Can you help me, please? I am not getting anything and I do not know where is the error.

Thank you in advance

I need to print the words that I want to find in the origin.txt in a different text file.

This new file must contain the number of the line in the origin.txt plus the word/s.


Solution

  • Your code had some problems:

    • It's redundant to define re.compile inside for.
    • for re_pattern_object.findall('line') and origin_list.append('temp_list') don't wrap variables with ''
    • with findall we don't need iterate lines, it's works for whole text.

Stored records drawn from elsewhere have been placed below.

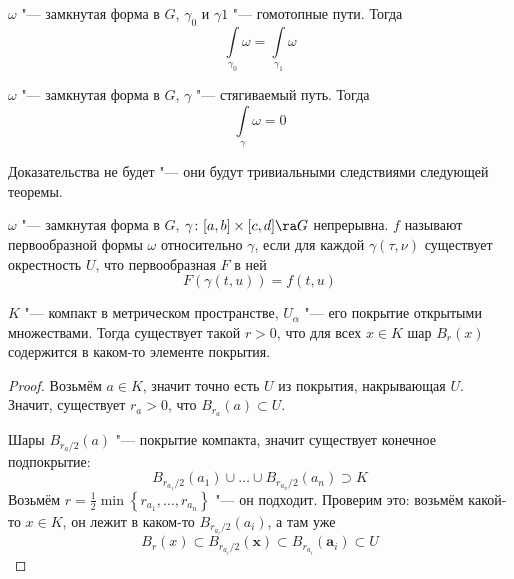 \begin{theorem}
	$\omega$ "--- замкнутая форма в $G$, $\gamma_0$ и $\gamma1$ "--- гомотопные пути.
	Тогда
	\[ \int\limits_{\gamma_0} \omega = \int\limits_{\gamma_1} \omega \]
\end{theorem}

\begin{theorem}
	$\omega$ "--- замкнутая форма в $G$, $\gamma$ "--- стягиваемый путь.
	Тогда
	\[ \int\limits_\gamma \omega = 0 \]
\end{theorem}

Доказательства не будет "--- они будут тривиальными следствиями следующей теоремы.

\begin{Def}
	$\omega$ "--- замкнутая форма в $G$, $\gamma\colon [a, b] \times [c, d] \ra G$ непрерывна.
	$f$ называют первообразной формы $\omega$ относительно $\gamma$, если для каждой $\gamma(\tau, \nu)$
	существует окрестность $U$, что первообразная $F$ в ней
	\[ F(\gamma(t, u)) = f(t, u) \]
\end{Def}

\begin{lemma}[Лебега]
	$K$ "--- компакт в метрическом пространстве, $U_\alpha$ "--- его покрытие открытыми множествами.
	Тогда существует такой $r > 0$, что для всех $x \in K$ шар $B_r(x)$ содержится в каком-то элементе покрытия.
\end{lemma}
\begin{proof}
	Возьмём $a \in K$, значит точно есть $U$ из покрытия, накрывающая $U$.
	Значит, существует $r_a > 0$, что $B_{r_a}(a) \subset U$.

	Шары $B_{r_a / 2}(a)$ "--- покрытие компакта, значит существует конечное подпокрытие:
	\[ B_{r_{a_1} / 2}(a_1) \cup \dots \cup B_{r_{a_n} / 2}(a_n) \supset K \]
	Возьмём $r = \frac12 \min \left\{ r_{a_1}, \dots, r_{a_n} \right\}$ "--- он подходит.
	Проверим это: возьмём какой-то $x \in K$, он лежит в каком-то $B_{r_{a_i} / 2}(a_i)$,
	а там уже
	\[ B_r(x) \subset B_{r_{a_i} / 2}(\mathbf x) \subset B_{r_{a_i}}(\mathbf a_i) \subset U\]
\end{proof}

    Because you didn't provide input and output I just guess what you want:

    import re
    
    re_pattern_string = r'((?:inherit|INHERIT|Inherit)(\w*))'
    originmain_list = []
    re_pattern_object = re.compile(re_pattern_string)
    print('Opening origin.txt')
    with open('origin.txt', 'r') as in_stream:
        print('Opening origin_spp.txt')
        with open('origin_spp.txt', 'w') as out_stream:
            for num, line in enumerate(in_stream):
                temp_list = re_pattern_object.findall(line)
                for word in temp_list:
                    out_stream.write(str(num) + '\t{0}\n'.format(word[0]))
                    originmain_list.append((num, word[0]))
    
    print("Done!")
    print('origin.txt is closed?', in_stream.closed)
    print('origin_spp.txt is closed?', out_stream.closed)
    print(originmain_list)
    
    

    if origin.txt contains:

    inheritxxxxxxx some text INHERITccccc some text
    Inheritzzzzzzzz some text
    inherit some text INHERIT some text
    Inherit some text
    

    the output in the origin_spp.txt will be

    0   inheritxxxxxxx
    0   INHERITccccc
    1   Inheritzzzzzzzz
    2   inherit
    2   INHERIT
    3   Inherit
    

    The command line output will be:

    Opening origin.txt
    Opening origin_spp.txt
    Done!
    origin.txt is closed? True
    origin_spp.txt is closed? True
    [(0, 'inheritxxxxxxx'), (0, 'INHERITccccc'), (1, 'Inheritzzzzzzzz'), (2, 'inherit'), (2, 'INHERIT'), (3, 'Inherit')]